When you transcribe the data below, reproduce every line exactly and leave each picture out.

- [DATA UNDER STUDY]
- - - -

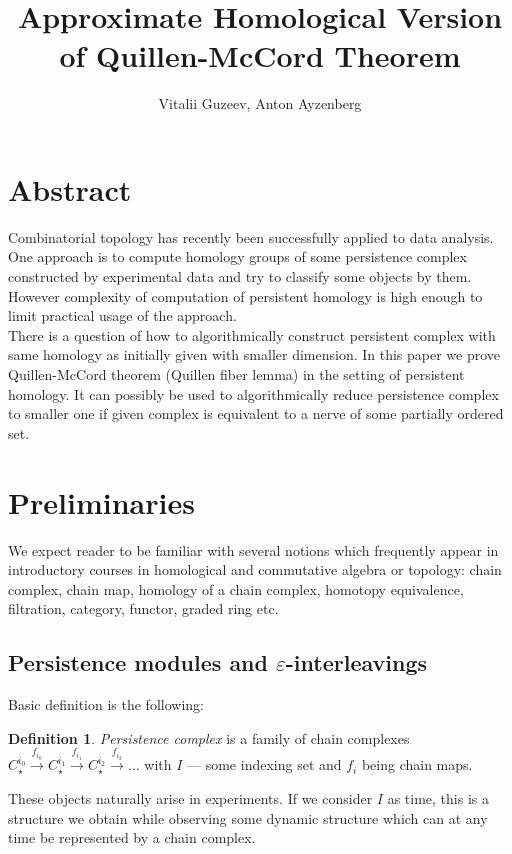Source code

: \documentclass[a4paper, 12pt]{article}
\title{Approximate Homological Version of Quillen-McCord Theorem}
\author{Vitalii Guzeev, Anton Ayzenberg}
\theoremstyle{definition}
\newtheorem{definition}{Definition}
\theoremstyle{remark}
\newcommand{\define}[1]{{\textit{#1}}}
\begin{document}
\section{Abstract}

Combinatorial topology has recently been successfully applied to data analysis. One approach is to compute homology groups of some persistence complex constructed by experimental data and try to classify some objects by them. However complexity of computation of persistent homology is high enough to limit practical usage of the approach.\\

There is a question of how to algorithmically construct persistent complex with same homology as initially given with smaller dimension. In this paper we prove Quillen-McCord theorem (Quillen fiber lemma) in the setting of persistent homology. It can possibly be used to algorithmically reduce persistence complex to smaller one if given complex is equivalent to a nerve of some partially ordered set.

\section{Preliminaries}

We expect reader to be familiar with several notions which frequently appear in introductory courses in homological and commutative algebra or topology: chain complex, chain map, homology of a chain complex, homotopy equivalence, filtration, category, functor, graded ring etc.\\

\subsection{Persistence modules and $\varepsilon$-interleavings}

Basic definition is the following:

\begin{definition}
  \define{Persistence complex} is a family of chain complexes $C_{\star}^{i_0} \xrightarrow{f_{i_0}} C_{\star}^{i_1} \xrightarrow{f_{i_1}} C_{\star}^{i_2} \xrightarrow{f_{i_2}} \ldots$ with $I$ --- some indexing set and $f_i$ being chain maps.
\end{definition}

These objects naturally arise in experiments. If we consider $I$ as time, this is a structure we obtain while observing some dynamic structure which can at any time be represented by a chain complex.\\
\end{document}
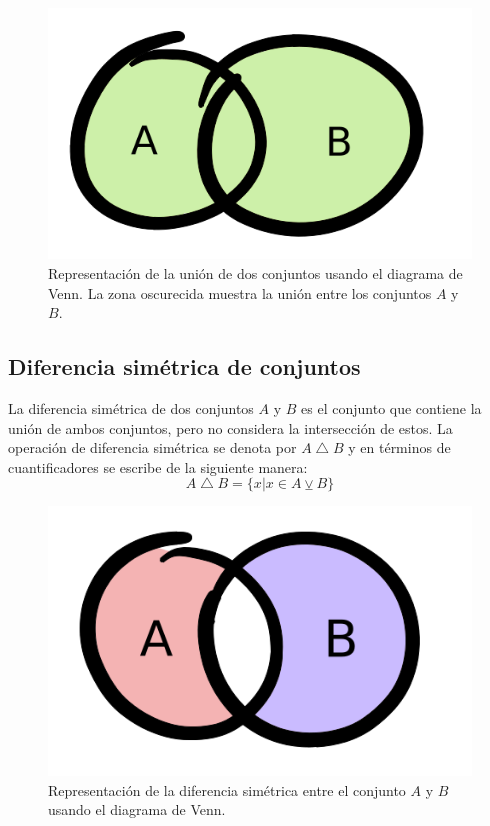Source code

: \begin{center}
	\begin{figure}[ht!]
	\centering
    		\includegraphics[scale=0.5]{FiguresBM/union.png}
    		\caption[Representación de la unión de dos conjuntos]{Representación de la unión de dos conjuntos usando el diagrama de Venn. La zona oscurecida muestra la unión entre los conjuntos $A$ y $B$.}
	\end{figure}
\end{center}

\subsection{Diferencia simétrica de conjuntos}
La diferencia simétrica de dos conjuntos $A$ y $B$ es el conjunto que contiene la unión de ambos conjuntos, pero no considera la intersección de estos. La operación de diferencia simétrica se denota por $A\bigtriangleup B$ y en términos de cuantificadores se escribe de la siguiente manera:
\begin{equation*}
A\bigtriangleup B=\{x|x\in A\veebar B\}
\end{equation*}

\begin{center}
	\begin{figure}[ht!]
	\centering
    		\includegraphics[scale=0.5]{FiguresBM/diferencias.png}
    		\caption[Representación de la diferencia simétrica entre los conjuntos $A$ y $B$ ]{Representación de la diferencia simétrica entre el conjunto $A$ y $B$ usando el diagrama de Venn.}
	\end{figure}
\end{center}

- - - -

- [ANSWER SPACE]
Source code

: \documentclass[a4paper, 12pt]{article}
\title{Approximate Homological Version of Quillen-McCord Theorem}
\author{Vitalii Guzeev, Anton Ayzenberg}
\theoremstyle{definition}
\newtheorem{definition}{Definition}
\theoremstyle{remark}
\newcommand{\define}[1]{{\textit{#1}}}
\begin{document}
\section{Abstract}

Combinatorial topology has recently been successfully applied to data analysis. One approach is to compute homology groups of some persistence complex constructed by experimental data and try to classify some objects by them. However complexity of computation of persistent homology is high enough to limit practical usage of the approach.\\

There is a question of how to algorithmically construct persistent complex with same homology as initially given with smaller dimension. In this paper we prove Quillen-McCord theorem (Quillen fiber lemma) in the setting of persistent homology. It can possibly be used to algorithmically reduce persistence complex to smaller one if given complex is equivalent to a nerve of some partially ordered set.

\section{Preliminaries}

We expect reader to be familiar with several notions which frequently appear in introductory courses in homological and commutative algebra or topology: chain complex, chain map, homology of a chain complex, homotopy equivalence, filtration, category, functor, graded ring etc.\\

\subsection{Persistence modules and $\varepsilon$-interleavings}

Basic definition is the following:

\begin{definition}
  \define{Persistence complex} is a family of chain complexes $C_{\star}^{i_0} \xrightarrow{f_{i_0}} C_{\star}^{i_1} \xrightarrow{f_{i_1}} C_{\star}^{i_2} \xrightarrow{f_{i_2}} \ldots$ with $I$ --- some indexing set and $f_i$ being chain maps.
\end{definition}

These objects naturally arise in experiments. If we consider $I$ as time, this is a structure we obtain while observing some dynamic structure which can at any time be represented by a chain complex.\\
\end{document}
Source code

: \begin{center}
	\begin{figure}[ht!]
	\centering
    		\includegraphics[scale=0.5]{FiguresBM/union.png}
    		\caption[Representación de la unión de dos conjuntos]{Representación de la unión de dos conjuntos usando el diagrama de Venn. La zona oscurecida muestra la unión entre los conjuntos $A$ y $B$.}
	\end{figure}
\end{center}

\subsection{Diferencia simétrica de conjuntos}
La diferencia simétrica de dos conjuntos $A$ y $B$ es el conjunto que contiene la unión de ambos conjuntos, pero no considera la intersección de estos. La operación de diferencia simétrica se denota por $A\bigtriangleup B$ y en términos de cuantificadores se escribe de la siguiente manera:
\begin{equation*}
A\bigtriangleup B=\{x|x\in A\veebar B\}
\end{equation*}

\begin{center}
	\begin{figure}[ht!]
	\centering
    		\includegraphics[scale=0.5]{FiguresBM/diferencias.png}
    		\caption[Representación de la diferencia simétrica entre los conjuntos $A$ y $B$ ]{Representación de la diferencia simétrica entre el conjunto $A$ y $B$ usando el diagrama de Venn.}
	\end{figure}
\end{center}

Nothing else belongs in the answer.